The crowd in the Bounce House began to stir, sensing that things had come to a close.
“That’s not the big reveal,” Stevie said, holding up her good arm. “It’s part of it, but it’s not the whole thing. See, this is still about the story that the town tells about what happened that week in 1978, the four murder victims . . .”
Stevie looked up at the trapeze hanging from the ceiling. Time to swing for the sky—or at least, swing for the windows.
“. . . except, that’s wrong. There weren’t four victims. And when you understand that, the whole story starts to make sense.”
A long silence followed.
“What?” Susan finally said.
She seemed to express the feeling of the assembled. Stevie had been hoping someone might say something like that, otherwise her pause was just weird.
“It wasn’t four victims,” Stevie reiterated. “It was six. One before the box in the woods, and one after. Those four counselors weren’t killed by some serial killer or because of a little pot. They were killed because one of them had seen something they weren’t supposed to see. This person knew something terrible had happened in Barlow Corners and tried to do something about it.”
“Sabrina,” Shawn said. “I have no idea what you’re talking about, but that person has to be Sabrina.”
“Sabrina,” Stevie repeated, nodding. “She was smart, she was persistent. And . . . she wrote it all down in her diary.”
“Wait,” Shawn said. “Are you saying . . . you have Sabrina’s diary?
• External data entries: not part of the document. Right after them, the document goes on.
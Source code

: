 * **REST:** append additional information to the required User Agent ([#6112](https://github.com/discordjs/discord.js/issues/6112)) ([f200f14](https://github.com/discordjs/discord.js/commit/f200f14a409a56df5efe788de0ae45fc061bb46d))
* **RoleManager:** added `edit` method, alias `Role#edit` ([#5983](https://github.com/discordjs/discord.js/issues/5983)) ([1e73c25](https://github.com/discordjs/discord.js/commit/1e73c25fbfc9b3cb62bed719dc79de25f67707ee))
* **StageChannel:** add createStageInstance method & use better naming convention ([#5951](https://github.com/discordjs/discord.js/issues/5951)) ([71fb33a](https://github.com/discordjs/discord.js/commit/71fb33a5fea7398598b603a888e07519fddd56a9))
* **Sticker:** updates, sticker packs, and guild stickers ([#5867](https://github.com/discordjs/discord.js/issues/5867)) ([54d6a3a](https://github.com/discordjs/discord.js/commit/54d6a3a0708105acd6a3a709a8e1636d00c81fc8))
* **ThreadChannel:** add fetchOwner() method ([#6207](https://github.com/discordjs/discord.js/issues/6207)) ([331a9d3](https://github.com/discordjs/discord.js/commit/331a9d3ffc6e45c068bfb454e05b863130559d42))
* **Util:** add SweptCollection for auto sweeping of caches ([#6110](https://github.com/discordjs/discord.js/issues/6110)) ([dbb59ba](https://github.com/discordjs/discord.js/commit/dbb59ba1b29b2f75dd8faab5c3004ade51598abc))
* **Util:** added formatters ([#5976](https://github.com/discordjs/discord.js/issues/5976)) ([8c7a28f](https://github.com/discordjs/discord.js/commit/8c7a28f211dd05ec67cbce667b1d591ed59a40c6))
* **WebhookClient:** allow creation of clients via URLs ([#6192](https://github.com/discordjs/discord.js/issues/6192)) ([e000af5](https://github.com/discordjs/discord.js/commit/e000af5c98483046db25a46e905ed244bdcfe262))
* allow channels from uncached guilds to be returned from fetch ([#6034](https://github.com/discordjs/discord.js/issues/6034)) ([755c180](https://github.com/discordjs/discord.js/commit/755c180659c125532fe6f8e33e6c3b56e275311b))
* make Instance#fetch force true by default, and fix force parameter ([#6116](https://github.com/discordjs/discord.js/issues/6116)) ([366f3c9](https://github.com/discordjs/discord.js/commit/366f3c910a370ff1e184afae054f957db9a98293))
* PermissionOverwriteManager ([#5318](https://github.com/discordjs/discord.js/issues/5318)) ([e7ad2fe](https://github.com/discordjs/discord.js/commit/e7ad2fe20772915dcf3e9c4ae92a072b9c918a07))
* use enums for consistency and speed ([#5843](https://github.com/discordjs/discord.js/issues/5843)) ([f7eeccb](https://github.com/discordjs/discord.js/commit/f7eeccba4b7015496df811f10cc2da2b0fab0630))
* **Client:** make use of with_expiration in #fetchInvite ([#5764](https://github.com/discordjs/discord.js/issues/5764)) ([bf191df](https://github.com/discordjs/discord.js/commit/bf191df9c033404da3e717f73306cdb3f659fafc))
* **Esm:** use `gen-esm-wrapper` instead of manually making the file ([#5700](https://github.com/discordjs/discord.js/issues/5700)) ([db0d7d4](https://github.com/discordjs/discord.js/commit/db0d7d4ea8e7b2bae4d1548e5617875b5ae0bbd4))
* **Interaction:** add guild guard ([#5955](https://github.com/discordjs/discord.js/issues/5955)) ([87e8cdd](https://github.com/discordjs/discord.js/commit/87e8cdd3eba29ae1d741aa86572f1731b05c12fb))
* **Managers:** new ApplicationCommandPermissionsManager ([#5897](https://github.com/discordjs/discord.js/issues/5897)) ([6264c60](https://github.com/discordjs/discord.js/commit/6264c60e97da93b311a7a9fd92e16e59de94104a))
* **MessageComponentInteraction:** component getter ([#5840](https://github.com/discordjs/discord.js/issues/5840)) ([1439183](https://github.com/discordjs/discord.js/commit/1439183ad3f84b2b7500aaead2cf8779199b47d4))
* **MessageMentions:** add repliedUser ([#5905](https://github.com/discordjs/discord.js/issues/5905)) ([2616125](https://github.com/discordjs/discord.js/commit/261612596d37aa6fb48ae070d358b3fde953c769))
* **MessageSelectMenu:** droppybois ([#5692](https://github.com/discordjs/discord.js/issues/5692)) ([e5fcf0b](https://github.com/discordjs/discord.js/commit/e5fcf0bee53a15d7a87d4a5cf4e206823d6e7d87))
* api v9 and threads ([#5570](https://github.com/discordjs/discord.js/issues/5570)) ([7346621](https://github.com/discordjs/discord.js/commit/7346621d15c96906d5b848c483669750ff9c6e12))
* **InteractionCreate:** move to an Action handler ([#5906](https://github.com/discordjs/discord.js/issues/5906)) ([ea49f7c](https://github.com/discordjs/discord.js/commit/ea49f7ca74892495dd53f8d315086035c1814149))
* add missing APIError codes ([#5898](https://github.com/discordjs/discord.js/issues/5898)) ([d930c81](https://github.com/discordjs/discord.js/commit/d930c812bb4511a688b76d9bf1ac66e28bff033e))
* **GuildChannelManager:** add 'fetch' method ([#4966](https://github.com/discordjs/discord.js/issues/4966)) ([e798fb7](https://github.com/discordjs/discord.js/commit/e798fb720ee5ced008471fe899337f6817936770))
The one Allison was always looking for?”
The inside of Stevie’s cast began to itch furiously.
“I’m saying that I . . . we . . . found the diary,” Stevie said. “Someone didn’t want us to. Someone went after us, shot at us, and chased us right off the edge of Point 23 to try to get it from us. Because they knew Sabrina was the only witness.”
Stevie looked over at her friends. Nate begged her with his eyes to stop.
Stevie was not going to stop.
She turned her focus on one person in the room—someone she needed to maintain eye contact with.
“This person was right to worry about Sabrina,” Stevie continued. “And Allison. And me. They tried to shut us all up. But it didn’t work.”
Out of the corner of her eye, Stevie saw Nate sag. Janelle kept looking at Stevie, her eyes worried but curious. David, agent of chaos that he was, looked ready to ride with whatever lie was about to come out of Stevie’s mouth.
It was now or never.
Stevie slid her uninjured hand into her cast sling and withdrew the diary.
“Who wants to hear what Sabrina Abbott has to say?” she asked.